我が国における大腸がん検診の現状
我が国において、大腸癌は罹患数第1位(年間約15万人)、死亡数第2位(年間約5万)であり、国の対策としてがん検診が定められています。
がん検診は大きく、対策型と任意型に分けられますが、大腸がんにおいては、有効性に基づく対策型検診として、40歳以上の国民に免役便潜血検査(FIT)を行っています。
大腸がんが多い状況で、大腸がん検診はどう機能しているのか、気になるところだと思います。
Fig.1に我が国におけるがん検診全体の受診率を示します。

Fig.1 がん検診受診率の推移
2022年の大腸がん検診受診率は、男性49.1%、女性42.8%であった。
〔がん情報サービス(国立研究開発法人国立がん研究センター)より〕
大腸がん検診の受診率は、増加傾向にあるものの、対象者の半数も受けていない状態です。
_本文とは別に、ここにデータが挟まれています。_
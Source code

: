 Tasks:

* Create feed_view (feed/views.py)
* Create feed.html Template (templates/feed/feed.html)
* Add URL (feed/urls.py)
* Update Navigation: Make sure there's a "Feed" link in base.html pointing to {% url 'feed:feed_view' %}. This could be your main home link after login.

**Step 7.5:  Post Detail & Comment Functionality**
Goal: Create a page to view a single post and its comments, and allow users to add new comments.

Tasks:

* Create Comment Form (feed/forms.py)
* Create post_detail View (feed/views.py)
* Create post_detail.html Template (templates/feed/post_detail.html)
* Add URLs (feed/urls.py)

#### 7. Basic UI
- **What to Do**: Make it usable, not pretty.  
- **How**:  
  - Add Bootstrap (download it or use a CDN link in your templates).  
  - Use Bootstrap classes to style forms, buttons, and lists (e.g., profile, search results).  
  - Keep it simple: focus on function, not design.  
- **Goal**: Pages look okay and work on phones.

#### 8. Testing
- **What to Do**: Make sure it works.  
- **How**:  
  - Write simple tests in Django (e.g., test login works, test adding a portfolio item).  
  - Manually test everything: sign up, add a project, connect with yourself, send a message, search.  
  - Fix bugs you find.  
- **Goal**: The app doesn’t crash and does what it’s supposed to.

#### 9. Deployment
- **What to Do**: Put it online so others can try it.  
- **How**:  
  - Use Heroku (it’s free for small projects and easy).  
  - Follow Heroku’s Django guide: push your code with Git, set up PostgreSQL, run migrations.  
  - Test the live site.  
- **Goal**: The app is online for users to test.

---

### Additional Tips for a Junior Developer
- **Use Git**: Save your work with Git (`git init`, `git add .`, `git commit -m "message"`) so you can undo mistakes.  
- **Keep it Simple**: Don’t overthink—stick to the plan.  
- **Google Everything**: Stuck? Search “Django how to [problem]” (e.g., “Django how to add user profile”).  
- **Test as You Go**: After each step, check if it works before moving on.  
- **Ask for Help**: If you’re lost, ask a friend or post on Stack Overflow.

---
対策型検診の中には、地域(住民健診)と職域(職場検診)があるため、全容は把握できませんが、国の目標値である60%には届いていません。
大腸がん検診陽性で見つかる大腸癌の頻度は?
2019年のデータ1)では、大腸がん検診を受けた約450万人のうち、陽性者は約26万人で、そのうち精密検査の大腸内視鏡を受けたのは約15万人でした。
その中で実際に大腸がんが発見されたのは約5700人です。すなわち、精密検査を受けたうち大腸がんが見つかる確率(陽性的中率)は2.2%です(Fig.2)。